__What you will do__: When the line containing "CAD 的可运行 MVP；" is reached, begin transcribing. Continue exactly through the final line of the listing, and return nothing else.

----------

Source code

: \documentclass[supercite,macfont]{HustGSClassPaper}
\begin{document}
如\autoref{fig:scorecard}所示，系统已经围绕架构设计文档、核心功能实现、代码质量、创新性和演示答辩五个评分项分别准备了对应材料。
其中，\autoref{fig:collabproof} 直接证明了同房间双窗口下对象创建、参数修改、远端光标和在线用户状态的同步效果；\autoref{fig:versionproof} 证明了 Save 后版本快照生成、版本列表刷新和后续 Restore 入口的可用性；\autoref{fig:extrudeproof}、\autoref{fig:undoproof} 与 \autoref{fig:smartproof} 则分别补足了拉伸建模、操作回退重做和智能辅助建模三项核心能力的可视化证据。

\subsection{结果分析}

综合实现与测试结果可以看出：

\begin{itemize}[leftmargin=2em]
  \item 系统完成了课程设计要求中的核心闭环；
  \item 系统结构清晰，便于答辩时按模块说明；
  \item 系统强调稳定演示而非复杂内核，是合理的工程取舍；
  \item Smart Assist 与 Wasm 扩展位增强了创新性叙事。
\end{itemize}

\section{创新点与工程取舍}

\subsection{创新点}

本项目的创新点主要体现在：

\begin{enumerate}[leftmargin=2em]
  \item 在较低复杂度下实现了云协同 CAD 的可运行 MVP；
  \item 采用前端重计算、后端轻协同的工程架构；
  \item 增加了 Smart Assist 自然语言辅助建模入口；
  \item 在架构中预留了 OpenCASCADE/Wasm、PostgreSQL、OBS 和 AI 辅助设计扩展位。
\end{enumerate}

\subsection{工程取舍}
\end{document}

----------

__Reply__:
  \item 在较低复杂度下实现了云协同 CAD 的可运行 MVP；
  \item 采用前端重计算、后端轻协同的工程架构；
  \item 增加了 Smart Assist 自然语言辅助建模入口；
  \item 在架构中预留了 OpenCASCADE/Wasm、PostgreSQL、OBS 和 AI 辅助设计扩展位。
\end{enumerate}

\subsection{工程取舍}
\end{document}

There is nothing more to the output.